Plain-text document sources:
((

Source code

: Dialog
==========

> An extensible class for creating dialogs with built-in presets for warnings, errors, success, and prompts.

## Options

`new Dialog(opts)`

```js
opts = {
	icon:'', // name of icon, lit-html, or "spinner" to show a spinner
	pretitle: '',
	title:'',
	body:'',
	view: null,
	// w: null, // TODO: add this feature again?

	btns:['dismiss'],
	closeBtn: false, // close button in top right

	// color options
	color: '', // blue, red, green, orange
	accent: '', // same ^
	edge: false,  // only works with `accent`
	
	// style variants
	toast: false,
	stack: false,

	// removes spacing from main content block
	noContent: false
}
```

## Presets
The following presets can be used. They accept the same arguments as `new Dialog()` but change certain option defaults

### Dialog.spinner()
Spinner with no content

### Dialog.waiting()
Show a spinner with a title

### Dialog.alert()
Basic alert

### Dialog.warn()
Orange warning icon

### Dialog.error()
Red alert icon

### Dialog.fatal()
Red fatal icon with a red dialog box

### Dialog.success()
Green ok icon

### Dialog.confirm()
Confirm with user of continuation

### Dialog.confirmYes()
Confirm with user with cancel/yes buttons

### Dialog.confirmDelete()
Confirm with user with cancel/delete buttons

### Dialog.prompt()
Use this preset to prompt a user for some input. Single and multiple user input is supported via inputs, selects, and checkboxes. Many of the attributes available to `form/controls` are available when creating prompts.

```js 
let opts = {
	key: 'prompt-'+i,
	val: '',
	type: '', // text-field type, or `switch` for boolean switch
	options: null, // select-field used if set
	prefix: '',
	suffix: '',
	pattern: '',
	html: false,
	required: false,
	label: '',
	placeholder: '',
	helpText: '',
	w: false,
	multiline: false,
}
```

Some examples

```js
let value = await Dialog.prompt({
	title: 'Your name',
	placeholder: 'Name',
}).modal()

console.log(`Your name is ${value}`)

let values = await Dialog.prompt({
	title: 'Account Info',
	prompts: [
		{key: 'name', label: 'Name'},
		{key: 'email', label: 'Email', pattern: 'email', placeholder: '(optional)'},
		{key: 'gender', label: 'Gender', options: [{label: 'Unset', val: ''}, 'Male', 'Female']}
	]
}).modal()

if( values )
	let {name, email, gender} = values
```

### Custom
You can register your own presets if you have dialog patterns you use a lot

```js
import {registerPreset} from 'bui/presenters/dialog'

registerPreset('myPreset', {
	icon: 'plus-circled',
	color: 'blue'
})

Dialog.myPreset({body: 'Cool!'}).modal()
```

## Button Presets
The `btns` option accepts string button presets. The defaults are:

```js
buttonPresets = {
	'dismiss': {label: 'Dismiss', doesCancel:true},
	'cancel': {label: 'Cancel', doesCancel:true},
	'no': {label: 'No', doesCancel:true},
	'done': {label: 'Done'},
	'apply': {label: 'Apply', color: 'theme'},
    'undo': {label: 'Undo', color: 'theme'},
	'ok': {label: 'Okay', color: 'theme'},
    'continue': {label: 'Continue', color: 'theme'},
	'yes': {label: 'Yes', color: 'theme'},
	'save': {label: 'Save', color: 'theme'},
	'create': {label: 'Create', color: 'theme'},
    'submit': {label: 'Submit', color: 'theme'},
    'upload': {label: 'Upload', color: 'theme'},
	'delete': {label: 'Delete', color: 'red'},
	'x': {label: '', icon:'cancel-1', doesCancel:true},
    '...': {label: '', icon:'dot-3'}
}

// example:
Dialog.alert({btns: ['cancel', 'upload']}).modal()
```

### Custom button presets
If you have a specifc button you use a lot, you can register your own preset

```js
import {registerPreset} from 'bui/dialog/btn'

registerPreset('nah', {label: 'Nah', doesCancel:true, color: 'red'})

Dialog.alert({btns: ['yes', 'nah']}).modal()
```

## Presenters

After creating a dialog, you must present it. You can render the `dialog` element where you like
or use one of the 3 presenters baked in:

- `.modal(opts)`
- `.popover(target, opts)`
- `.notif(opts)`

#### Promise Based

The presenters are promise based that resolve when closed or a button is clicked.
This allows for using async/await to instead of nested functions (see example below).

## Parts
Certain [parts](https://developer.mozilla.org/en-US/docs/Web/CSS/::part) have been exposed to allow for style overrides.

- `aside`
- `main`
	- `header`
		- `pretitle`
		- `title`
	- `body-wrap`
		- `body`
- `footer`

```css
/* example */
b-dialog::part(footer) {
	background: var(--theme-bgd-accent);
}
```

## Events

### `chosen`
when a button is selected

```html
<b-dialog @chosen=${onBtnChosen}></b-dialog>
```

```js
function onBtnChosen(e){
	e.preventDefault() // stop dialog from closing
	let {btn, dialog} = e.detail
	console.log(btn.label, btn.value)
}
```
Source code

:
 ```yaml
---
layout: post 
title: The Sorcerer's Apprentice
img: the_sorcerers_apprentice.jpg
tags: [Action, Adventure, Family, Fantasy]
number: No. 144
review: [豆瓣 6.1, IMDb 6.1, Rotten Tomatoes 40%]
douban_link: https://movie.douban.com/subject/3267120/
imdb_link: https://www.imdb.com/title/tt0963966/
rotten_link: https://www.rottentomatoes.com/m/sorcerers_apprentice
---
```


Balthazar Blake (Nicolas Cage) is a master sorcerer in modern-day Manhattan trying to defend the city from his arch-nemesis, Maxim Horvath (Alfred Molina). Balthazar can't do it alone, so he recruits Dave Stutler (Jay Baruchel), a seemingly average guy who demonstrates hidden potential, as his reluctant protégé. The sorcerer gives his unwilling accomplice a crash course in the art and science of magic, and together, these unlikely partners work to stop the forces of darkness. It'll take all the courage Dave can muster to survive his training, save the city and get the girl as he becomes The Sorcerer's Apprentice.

))

What is expected: Reproduce every line above without error.

Response to this task:
Source code

: Dialog
==========

> An extensible class for creating dialogs with built-in presets for warnings, errors, success, and prompts.

## Options

`new Dialog(opts)`

```js
opts = {
	icon:'', // name of icon, lit-html, or "spinner" to show a spinner
	pretitle: '',
	title:'',
	body:'',
	view: null,
	// w: null, // TODO: add this feature again?

	btns:['dismiss'],
	closeBtn: false, // close button in top right

	// color options
	color: '', // blue, red, green, orange
	accent: '', // same ^
	edge: false,  // only works with `accent`
	
	// style variants
	toast: false,
	stack: false,

	// removes spacing from main content block
	noContent: false
}
```

## Presets
The following presets can be used. They accept the same arguments as `new Dialog()` but change certain option defaults

### Dialog.spinner()
Spinner with no content

### Dialog.waiting()
Show a spinner with a title

### Dialog.alert()
Basic alert

### Dialog.warn()
Orange warning icon

### Dialog.error()
Red alert icon

### Dialog.fatal()
Red fatal icon with a red dialog box

### Dialog.success()
Green ok icon

### Dialog.confirm()
Confirm with user of continuation

### Dialog.confirmYes()
Confirm with user with cancel/yes buttons

### Dialog.confirmDelete()
Confirm with user with cancel/delete buttons

### Dialog.prompt()
Use this preset to prompt a user for some input. Single and multiple user input is supported via inputs, selects, and checkboxes. Many of the attributes available to `form/controls` are available when creating prompts.

```js 
let opts = {
	key: 'prompt-'+i,
	val: '',
	type: '', // text-field type, or `switch` for boolean switch
	options: null, // select-field used if set
	prefix: '',
	suffix: '',
	pattern: '',
	html: false,
	required: false,
	label: '',
	placeholder: '',
	helpText: '',
	w: false,
	multiline: false,
}
```

Some examples

```js
let value = await Dialog.prompt({
	title: 'Your name',
	placeholder: 'Name',
}).modal()

console.log(`Your name is ${value}`)

let values = await Dialog.prompt({
	title: 'Account Info',
	prompts: [
		{key: 'name', label: 'Name'},
		{key: 'email', label: 'Email', pattern: 'email', placeholder: '(optional)'},
		{key: 'gender', label: 'Gender', options: [{label: 'Unset', val: ''}, 'Male', 'Female']}
	]
}).modal()

if( values )
	let {name, email, gender} = values
```

### Custom
You can register your own presets if you have dialog patterns you use a lot

```js
import {registerPreset} from 'bui/presenters/dialog'

registerPreset('myPreset', {
	icon: 'plus-circled',
	color: 'blue'
})

Dialog.myPreset({body: 'Cool!'}).modal()
```

## Button Presets
The `btns` option accepts string button presets. The defaults are:

```js
buttonPresets = {
	'dismiss': {label: 'Dismiss', doesCancel:true},
	'cancel': {label: 'Cancel', doesCancel:true},
	'no': {label: 'No', doesCancel:true},
	'done': {label: 'Done'},
	'apply': {label: 'Apply', color: 'theme'},
    'undo': {label: 'Undo', color: 'theme'},
	'ok': {label: 'Okay', color: 'theme'},
    'continue': {label: 'Continue', color: 'theme'},
	'yes': {label: 'Yes', color: 'theme'},
	'save': {label: 'Save', color: 'theme'},
	'create': {label: 'Create', color: 'theme'},
    'submit': {label: 'Submit', color: 'theme'},
    'upload': {label: 'Upload', color: 'theme'},
	'delete': {label: 'Delete', color: 'red'},
	'x': {label: '', icon:'cancel-1', doesCancel:true},
    '...': {label: '', icon:'dot-3'}
}

// example:
Dialog.alert({btns: ['cancel', 'upload']}).modal()
```

### Custom button presets
If you have a specifc button you use a lot, you can register your own preset

```js
import {registerPreset} from 'bui/dialog/btn'

registerPreset('nah', {label: 'Nah', doesCancel:true, color: 'red'})

Dialog.alert({btns: ['yes', 'nah']}).modal()
```

## Presenters

After creating a dialog, you must present it. You can render the `dialog` element where you like
or use one of the 3 presenters baked in:

- `.modal(opts)`
- `.popover(target, opts)`
- `.notif(opts)`

#### Promise Based

The presenters are promise based that resolve when closed or a button is clicked.
This allows for using async/await to instead of nested functions (see example below).

## Parts
Certain [parts](https://developer.mozilla.org/en-US/docs/Web/CSS/::part) have been exposed to allow for style overrides.

- `aside`
- `main`
	- `header`
		- `pretitle`
		- `title`
	- `body-wrap`
		- `body`
- `footer`

```css
/* example */
b-dialog::part(footer) {
	background: var(--theme-bgd-accent);
}
```

## Events

### `chosen`
when a button is selected

```html
<b-dialog @chosen=${onBtnChosen}></b-dialog>
```

```js
function onBtnChosen(e){
	e.preventDefault() // stop dialog from closing
	let {btn, dialog} = e.detail
	console.log(btn.label, btn.value)
}
```
Source code

:
 ```yaml
---
layout: post 
title: The Sorcerer's Apprentice
img: the_sorcerers_apprentice.jpg
tags: [Action, Adventure, Family, Fantasy]
number: No. 144
review: [豆瓣 6.1, IMDb 6.1, Rotten Tomatoes 40%]
douban_link: https://movie.douban.com/subject/3267120/
imdb_link: https://www.imdb.com/title/tt0963966/
rotten_link: https://www.rottentomatoes.com/m/sorcerers_apprentice
---
```


Balthazar Blake (Nicolas Cage) is a master sorcerer in modern-day Manhattan trying to defend the city from his arch-nemesis, Maxim Horvath (Alfred Molina). Balthazar can't do it alone, so he recruits Dave Stutler (Jay Baruchel), a seemingly average guy who demonstrates hidden potential, as his reluctant protégé. The sorcerer gives his unwilling accomplice a crash course in the art and science of magic, and together, these unlikely partners work to stop the forces of darkness. It'll take all the courage Dave can muster to survive his training, save the city and get the girl as he becomes The Sorcerer's Apprentice.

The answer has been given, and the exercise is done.